Post topics, source code that relate to the Arduino Platform

By btidey
#73113 The absolute ADC accuracy is not good so you will want to have a calibration factor in there. That can just be a fudge factor that converts the ADC reading 0-1023 into a voltage.

When using a parallel resistor from the input to ground then the equations are a little more complicated but not too much. The easiest way is to first calculate the overall parallel resistance of the RP and the 320000 input resistance of the module.

With say a resistance of 33K this would be 320K || 33K = 29915Ohms

The ADC input is still 100000/320000 = 0.3125 of the module input voltage

So RT 1M gives 3.3 * 29915 / 1029915 module voltage or 0.03V ADC
100K gives 3.3 * 29915 / 129915 module voltage or 0.237V ADC
10K gives 3.3 * 29915 / 39915 module voltage or 0.772V ADC
1K gives 3.3 * 29915 / 30915 module voltage or 1.037V ADC

As you can see this almost fits into the ADC range but the precision is going to be poor at the extremes of the range. This is sort of what you would expect as the ADC is only 10 bit and you are trying to measure a range of 1000 times. The other challenge is that I don't think the ADC is very good at near 0V input.

If you wanted better precison over the range then you would need to think about using some sort of linearising circuit for the thermistor.

By btidey
#73114 Another technique you could use and have spare outputs is to use these to switch in different parallel resistors in an autoranging fashion, E.g one could use 1K, 10K, 100K and none to give good coverage over a wide range.

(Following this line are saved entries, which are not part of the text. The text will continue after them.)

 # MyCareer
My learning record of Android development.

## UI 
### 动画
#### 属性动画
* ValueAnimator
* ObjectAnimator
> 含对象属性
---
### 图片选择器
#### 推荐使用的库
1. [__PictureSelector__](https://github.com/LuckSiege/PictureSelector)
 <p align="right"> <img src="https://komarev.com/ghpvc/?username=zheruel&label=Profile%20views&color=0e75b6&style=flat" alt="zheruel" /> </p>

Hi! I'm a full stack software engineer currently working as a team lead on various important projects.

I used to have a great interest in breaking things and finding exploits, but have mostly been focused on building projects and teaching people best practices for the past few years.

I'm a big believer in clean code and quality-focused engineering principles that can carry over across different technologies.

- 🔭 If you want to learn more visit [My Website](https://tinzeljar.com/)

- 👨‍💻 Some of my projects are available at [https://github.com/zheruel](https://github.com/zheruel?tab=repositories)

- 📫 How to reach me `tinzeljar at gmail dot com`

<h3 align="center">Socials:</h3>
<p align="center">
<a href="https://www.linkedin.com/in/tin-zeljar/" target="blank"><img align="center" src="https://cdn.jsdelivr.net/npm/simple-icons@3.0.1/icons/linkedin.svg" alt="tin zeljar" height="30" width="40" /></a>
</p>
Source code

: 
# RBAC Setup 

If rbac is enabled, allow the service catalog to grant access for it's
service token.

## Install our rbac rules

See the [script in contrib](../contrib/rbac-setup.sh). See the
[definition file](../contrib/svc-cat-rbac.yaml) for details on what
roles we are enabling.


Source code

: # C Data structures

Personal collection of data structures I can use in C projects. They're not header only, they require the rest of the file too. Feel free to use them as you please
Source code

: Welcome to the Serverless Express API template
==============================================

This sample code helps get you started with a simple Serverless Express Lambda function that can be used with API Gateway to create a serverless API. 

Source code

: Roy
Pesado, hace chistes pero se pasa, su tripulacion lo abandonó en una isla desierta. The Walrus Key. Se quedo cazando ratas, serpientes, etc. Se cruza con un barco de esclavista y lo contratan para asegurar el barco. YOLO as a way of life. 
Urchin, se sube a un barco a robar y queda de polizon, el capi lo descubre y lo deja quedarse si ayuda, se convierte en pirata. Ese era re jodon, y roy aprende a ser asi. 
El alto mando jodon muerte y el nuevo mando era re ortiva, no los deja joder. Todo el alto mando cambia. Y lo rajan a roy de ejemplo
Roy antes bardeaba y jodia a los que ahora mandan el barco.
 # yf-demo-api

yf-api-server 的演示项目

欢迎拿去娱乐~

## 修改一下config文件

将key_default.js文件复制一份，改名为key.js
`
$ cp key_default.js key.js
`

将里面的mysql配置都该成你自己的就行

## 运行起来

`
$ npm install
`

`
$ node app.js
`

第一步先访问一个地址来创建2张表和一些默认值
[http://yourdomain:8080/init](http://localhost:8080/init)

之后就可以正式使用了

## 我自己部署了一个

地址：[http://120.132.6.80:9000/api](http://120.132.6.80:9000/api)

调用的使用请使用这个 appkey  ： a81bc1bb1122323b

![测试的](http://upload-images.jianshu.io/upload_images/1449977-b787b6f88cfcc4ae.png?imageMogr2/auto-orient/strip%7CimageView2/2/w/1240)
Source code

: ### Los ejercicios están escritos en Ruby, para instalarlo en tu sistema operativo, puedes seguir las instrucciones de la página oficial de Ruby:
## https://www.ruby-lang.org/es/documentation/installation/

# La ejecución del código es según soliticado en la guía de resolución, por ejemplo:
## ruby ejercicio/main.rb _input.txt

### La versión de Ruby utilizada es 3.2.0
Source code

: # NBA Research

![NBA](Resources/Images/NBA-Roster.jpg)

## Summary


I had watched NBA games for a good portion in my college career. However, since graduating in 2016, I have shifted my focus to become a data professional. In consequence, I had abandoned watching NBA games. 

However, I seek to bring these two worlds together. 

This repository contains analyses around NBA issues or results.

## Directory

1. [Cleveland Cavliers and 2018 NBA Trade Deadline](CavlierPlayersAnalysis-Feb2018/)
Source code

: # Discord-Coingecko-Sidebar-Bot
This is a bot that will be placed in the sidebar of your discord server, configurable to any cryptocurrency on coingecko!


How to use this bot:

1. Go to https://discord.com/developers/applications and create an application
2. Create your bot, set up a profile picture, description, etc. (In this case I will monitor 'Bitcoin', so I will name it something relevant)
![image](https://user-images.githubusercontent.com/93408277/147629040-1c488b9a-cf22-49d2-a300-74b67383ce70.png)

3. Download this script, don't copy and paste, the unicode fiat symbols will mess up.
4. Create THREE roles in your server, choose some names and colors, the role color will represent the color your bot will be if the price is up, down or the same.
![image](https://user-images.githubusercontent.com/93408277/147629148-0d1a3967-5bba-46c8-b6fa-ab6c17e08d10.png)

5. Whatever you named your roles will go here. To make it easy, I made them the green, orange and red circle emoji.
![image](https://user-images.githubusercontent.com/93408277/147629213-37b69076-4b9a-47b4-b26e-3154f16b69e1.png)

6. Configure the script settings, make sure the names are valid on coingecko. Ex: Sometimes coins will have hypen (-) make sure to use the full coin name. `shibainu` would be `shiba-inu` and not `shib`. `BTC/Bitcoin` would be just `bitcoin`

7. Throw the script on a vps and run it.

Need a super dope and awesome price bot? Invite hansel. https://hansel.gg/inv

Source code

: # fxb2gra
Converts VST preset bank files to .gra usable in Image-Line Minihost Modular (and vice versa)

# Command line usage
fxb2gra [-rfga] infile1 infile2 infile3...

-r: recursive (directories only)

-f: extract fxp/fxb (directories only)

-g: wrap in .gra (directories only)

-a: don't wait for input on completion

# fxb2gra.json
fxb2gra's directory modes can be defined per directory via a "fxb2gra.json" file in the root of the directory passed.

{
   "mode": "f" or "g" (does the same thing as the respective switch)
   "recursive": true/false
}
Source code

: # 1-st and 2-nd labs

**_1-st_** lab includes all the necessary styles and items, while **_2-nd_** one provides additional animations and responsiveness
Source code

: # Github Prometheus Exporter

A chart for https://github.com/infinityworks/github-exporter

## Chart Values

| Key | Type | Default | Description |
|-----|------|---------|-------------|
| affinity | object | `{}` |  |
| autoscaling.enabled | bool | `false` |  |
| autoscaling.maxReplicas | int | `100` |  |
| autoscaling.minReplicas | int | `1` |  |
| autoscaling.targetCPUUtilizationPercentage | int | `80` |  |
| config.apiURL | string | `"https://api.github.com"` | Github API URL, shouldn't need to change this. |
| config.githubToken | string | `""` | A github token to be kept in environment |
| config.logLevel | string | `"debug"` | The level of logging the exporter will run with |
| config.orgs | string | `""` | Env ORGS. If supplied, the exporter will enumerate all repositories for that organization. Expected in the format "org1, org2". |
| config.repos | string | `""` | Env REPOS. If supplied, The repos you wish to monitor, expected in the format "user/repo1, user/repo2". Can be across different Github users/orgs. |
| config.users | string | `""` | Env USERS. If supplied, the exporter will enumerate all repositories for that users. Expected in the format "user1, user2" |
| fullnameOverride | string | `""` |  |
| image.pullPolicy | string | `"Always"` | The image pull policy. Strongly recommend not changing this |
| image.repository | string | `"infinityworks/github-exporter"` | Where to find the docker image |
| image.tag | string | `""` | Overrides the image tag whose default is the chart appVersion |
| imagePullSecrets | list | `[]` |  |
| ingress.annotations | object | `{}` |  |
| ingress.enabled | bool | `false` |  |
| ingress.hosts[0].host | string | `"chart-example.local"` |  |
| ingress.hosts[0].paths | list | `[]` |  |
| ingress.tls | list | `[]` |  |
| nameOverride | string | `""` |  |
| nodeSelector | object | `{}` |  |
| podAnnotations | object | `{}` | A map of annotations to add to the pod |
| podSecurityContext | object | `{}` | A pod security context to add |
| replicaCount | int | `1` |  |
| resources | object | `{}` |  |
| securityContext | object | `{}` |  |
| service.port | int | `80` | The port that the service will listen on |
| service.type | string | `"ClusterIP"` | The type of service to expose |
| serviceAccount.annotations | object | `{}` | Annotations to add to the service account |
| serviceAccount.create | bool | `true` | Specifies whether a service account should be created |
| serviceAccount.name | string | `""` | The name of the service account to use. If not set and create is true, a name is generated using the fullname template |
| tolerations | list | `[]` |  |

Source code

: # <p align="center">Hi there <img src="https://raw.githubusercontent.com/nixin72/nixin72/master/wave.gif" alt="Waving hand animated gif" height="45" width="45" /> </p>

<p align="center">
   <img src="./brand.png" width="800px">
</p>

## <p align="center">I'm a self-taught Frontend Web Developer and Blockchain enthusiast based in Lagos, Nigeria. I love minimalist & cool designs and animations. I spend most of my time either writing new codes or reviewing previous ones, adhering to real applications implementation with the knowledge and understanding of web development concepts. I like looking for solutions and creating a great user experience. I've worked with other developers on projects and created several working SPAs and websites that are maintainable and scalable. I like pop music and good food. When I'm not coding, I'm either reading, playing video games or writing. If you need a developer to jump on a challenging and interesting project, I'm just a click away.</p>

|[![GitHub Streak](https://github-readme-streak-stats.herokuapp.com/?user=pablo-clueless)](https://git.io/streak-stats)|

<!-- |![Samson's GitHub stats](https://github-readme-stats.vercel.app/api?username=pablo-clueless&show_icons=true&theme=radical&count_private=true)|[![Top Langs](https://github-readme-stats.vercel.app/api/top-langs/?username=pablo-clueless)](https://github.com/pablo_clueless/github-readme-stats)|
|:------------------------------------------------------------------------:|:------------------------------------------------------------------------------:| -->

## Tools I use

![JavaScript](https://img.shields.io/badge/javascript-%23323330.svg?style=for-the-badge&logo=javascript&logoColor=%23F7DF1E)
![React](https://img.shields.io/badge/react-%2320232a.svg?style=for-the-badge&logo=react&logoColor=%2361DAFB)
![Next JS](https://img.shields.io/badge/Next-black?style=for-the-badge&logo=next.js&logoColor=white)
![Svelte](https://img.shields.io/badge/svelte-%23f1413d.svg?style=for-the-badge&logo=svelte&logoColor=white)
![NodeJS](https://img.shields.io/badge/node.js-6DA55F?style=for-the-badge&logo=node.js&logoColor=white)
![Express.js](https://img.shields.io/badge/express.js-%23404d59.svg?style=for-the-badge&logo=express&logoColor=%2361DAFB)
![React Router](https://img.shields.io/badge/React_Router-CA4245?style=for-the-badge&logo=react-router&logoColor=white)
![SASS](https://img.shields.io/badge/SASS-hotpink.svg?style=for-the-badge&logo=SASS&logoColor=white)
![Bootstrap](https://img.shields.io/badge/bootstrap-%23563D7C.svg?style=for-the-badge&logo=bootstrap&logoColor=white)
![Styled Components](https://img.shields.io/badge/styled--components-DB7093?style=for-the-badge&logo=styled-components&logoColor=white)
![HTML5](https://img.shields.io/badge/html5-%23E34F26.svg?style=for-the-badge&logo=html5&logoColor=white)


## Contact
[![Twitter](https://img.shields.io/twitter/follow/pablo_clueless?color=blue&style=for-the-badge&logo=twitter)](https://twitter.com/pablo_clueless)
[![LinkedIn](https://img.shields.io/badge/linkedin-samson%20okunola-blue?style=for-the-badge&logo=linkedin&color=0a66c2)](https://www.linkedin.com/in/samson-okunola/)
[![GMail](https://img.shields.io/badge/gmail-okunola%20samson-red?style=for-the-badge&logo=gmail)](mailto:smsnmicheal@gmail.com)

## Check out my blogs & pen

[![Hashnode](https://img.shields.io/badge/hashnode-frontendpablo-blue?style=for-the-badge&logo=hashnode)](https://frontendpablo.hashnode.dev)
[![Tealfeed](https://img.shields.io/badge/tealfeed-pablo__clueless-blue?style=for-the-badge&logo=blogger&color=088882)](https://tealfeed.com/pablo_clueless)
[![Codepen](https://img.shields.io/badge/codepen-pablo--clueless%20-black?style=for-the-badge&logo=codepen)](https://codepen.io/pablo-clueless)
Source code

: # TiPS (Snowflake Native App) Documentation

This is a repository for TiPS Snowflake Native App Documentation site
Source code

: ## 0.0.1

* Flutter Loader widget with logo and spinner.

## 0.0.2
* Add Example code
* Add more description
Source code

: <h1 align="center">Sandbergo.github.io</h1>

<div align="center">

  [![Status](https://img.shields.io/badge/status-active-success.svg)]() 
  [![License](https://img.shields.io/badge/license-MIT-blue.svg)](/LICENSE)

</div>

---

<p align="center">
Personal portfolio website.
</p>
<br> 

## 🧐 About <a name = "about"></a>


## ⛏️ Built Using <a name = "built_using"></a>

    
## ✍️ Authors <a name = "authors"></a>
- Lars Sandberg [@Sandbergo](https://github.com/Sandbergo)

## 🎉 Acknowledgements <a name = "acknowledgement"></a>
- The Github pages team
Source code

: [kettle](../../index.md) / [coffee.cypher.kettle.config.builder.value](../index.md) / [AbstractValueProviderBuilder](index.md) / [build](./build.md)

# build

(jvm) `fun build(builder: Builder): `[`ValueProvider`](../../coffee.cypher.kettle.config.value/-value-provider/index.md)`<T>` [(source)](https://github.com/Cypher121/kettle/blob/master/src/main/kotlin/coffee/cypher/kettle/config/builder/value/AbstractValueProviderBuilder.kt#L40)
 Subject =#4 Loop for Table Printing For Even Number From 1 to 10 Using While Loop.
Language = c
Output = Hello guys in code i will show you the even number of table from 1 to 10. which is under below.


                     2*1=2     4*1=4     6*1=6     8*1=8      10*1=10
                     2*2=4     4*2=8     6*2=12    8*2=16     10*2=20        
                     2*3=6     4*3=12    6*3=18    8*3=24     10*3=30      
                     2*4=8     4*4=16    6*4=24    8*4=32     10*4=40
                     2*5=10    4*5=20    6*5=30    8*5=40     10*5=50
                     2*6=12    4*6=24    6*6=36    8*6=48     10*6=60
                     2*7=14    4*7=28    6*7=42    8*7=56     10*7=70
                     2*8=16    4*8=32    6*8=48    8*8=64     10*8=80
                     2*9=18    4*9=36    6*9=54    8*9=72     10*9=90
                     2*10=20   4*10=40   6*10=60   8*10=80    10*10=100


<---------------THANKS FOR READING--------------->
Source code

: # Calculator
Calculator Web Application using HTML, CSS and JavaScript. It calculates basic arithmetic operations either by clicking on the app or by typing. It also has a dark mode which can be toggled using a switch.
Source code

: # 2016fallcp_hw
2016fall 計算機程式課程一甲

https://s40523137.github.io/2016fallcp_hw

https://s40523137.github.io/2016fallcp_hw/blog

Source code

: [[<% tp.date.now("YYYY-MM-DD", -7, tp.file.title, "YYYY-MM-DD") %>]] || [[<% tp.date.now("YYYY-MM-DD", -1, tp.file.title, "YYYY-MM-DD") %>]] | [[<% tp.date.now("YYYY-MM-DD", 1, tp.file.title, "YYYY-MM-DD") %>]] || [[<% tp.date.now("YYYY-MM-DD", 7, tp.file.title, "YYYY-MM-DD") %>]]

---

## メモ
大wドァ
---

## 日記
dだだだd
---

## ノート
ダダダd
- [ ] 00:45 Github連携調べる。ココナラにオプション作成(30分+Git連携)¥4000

Of course this is starting to get complicated so it might be worth reviewing what sensor you are using. What temperature range are you trying to cover, and which part needs most accuracy? For example, thermistors are often used to measure / control the temperature of a 3D print head. Although one wants an indication from room temperature up to say 250C, it is at the working temperature of 180 - 250 where one wants the most accuracy so one would choose to use a low value parallel resistor to give good accuracy there at the expense of accuracy at room temperature.

By Brian J. Murrell
#73119
schufti wrote:since you have a DMM, why not just measure the actual voltage at the A0 pin on the ESP-12 module (not at the A0 on the nodemcu) and recalculate this reading (V*1023) to compare with your adc reading?

This actually makes my NodeMCU A0 readings look even worse. The ESP-12's A0 reads 0.2385 which should be yielding a NodeMCU A0 value of 244 (0.238*1024). At the same time, the voltage on the NodeMCU's A0 is 0.735.

So the ADC readings are definitely "off". Can I count on that "off"ness as being linear across any resistance though and just simply add a calibration (i.e. fudge) factor in there as @btidey suggests?

@btidey, apologies for not being able to follow along here, but I must be misunderstanding what you are trying to express with:
btidey wrote:So RT 1M gives 3.3 * 29915 / 1029915 module voltage or 0.03V ADC

since I get a different value:
3.3 * 29915 / 1029915 = .09585208488079113324

and I'm not quite sure what 1029915 represents or where it comes from.

Many thanks for being patient with somebody who is very new to all of this.

By Brian J. Murrell
#73120
btidey wrote:The absolute ADC accuracy is not good so you will want to have a calibration factor in there. That can just be a fudge factor that converts the ADC reading 0-1023 into a voltage.
...
As you can see this almost fits into the ADC range but the precision is going to be poor at the extremes of the range. This is sort of what you would expect as the ADC is only 10 bit and you are trying to measure a range of 1000 times. The other challenge is that I don't think the ADC is very good at near 0V input.

If you wanted better precison over the range then you would need to think about using some sort of linearising circuit for the thermistor.